Although it remains unclear whether Congress or the Trump administration will try to tackle the prescription drug price/cost issue this year, the battle lines are being drawn.
The Pharmaceutical Research and Manufacturers of America (PhRMA)—the drug industry’s lobbying powerhouse—launched its latest ad campaign in January. Dubbed “Go Boldly,” the high-profile campaign (TV, print, digital, radio etc.) is a vigorous defense of the industry’s need for high profits to invest in research, development, and innovation.
According to the publication Advertising Age, the campaign will cost “tens of millions of dollars each year and last at least three years.” And late last year, the pharmaceutical benefit management (PBM) industry—the middlemen in the prescription drug price and purchasing chain—launched their own lobbying effort via the Coalition for Affordable Prescription Drugs.

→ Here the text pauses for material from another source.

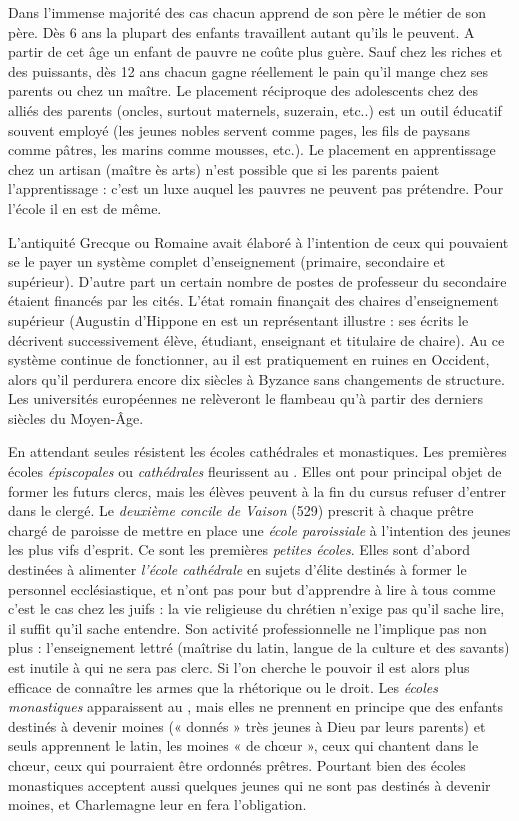  Dans l'immense majorité des cas chacun apprend de son père le métier de son père. Dès 6 ans la plupart des enfants travaillent autant qu'ils le peuvent. A partir de cet âge un enfant de pauvre ne coûte plus guère. Sauf chez les riches et des puissants, dès 12 ans chacun gagne réellement le pain qu'il mange chez ses parents ou chez un maître. Le placement réciproque des adolescents chez des alliés des parents (oncles, surtout maternels, suzerain, etc..) est un outil éducatif souvent employé (les jeunes nobles servent comme pages, les fils de paysans comme pâtres, les marins comme mousses, etc.). Le placement en apprentissage chez un artisan (maître ès arts) n'est possible que si les parents paient l'apprentissage : c'est un luxe auquel les pauvres ne peuvent pas prétendre. Pour l'école il en est de même. 

 L'antiquité Grecque ou Romaine avait élaboré à l'intention de ceux qui pouvaient se le payer un système complet d'enseignement (primaire, secondaire et supérieur). D'autre part un certain nombre de postes de professeur du secondaire étaient financés par les cités. L'état romain finançait des chaires d'enseignement supérieur (Augustin d'Hippone en est un représentant illustre : ses écrits le décrivent successivement élève, étudiant, enseignant et titulaire de chaire). Au  ce système continue de fonctionner, au  il est pratiquement en ruines en Occident, alors qu'il perdurera encore dix siècles à Byzance sans changements de structure. Les universités européennes ne relèveront le flambeau qu'à partir des derniers siècles du Moyen-Âge. 

 En attendant seules résistent les écoles cathédrales et monastiques. Les premières écoles \emph{épiscopales} ou \emph{cathédrales} fleurissent au . Elles ont pour principal objet de former les futurs clercs, mais les élèves peuvent à la fin du cursus refuser d'entrer dans le clergé. Le \emph{deuxième concile de Vaison} (529) prescrit à chaque prêtre chargé de paroisse de mettre en place une \emph{école paroissiale} à l'intention des jeunes les plus vifs d'esprit. Ce sont les premières \emph{petites écoles}. Elles sont d'abord destinées à alimenter \emph{l'école cathédrale} en sujets d'élite destinés à former le personnel ecclésiastique, et n'ont pas pour but d'apprendre à lire à tous comme c'est le cas chez les juifs : la vie religieuse du chrétien n'exige pas qu'il sache lire, il suffit qu'il sache entendre. Son activité professionnelle ne l'implique pas non plus : l'enseignement lettré (maîtrise du latin, langue de la culture et des savants) est inutile à qui ne sera pas clerc. Si l'on cherche le pouvoir il est alors plus efficace de connaître les armes que la rhétorique ou le droit. Les \emph{écoles monastiques} apparaissent au , mais elles ne prennent en principe que des enfants destinés à devenir moines (« donnés » très jeunes à Dieu par leurs parents) et seuls apprennent le latin, les moines « de chœur », ceux qui chantent dans le chœur, ceux qui pourraient être ordonnés prêtres. Pourtant bien des écoles monastiques acceptent aussi quelques jeunes qui ne sont pas destinés à devenir moines, et Charlemagne leur en fera l'obligation.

Several large employers (Pitney Bowes and John Deere) are in league on this effort, apparently agreeing to defend the industry against recent attacks that it’s essentially a co-dependent partner in PhRMA’s near monopoly power over drug pricing. Even if you accept that PBMs have saved the employers they work for hundreds of millions of dollars over the last 20 years—largely by shifting consumers to generic drugs and winning 5% to 15% discounts on some brand-name drugs—a broad consensus has emerged that those savings fall far short of what they should have been if the industry was really doing its job.
Medicare budget analysts last month, projected that prescription drugs will be among the components of health care spending with the largest annual uptick through 2025—accelerating from 5.7% this year to an average of 7% in 2018–19. “This expected higher rate of growth is driven by faster price growth as a result of fewer brand-name drugs losing patent protection,” the analysts report said.
You’re not powerless in this fight. As is ever the case, you can make your feelings known to your elected representatives. And a new group, launched in late February, provides another avenue for engagement. Patients for Affordable Drugs (P4AD) has the mission of bringing the patient/consumer voice to the debate. P4AD is the brainchild of David Mitchell, former head of the public policy advocacy firm GMMB in Washington, DC. and a cancer patient of six years. He says the drugs that keep him alive cost $26,000 a month.
“What’s happening in this corner of health care is no longer acceptable,” Mitchell says. “Everyone knows it but I’m convinced we won’t get the reforms we need without patients and citizens in general getting involved and taking action. That’s what we are about.” P4AD’s priorities:
- Break the monopoly pricing power of the drug companies
- Require drug companies to disclose how they set prices and how much they really spend on research and development
- Demand complete transparency from PBMs
- Change federal law so Medicare can use its purchasing power to negotiate lower drug prices
- Accelerate the approval of generic drugs
- Reform the overly generous exclusivity protections for brand name drugs, which currently allow drug companies to game the system
- Create a market-wide system to set prices for prescription drugs based on the value they provide to patients.
Mitchell says that P4AD will operate on the “fundamental notion that we can have innovation and new drugs at reasonable prices. There’s plenty of money in the system to do both,” he says.
I agree and believe Mitchell is right that engaged patients and citizens, and their stories, are essential to countering PhRMA’s deep pockets and lobbying clout.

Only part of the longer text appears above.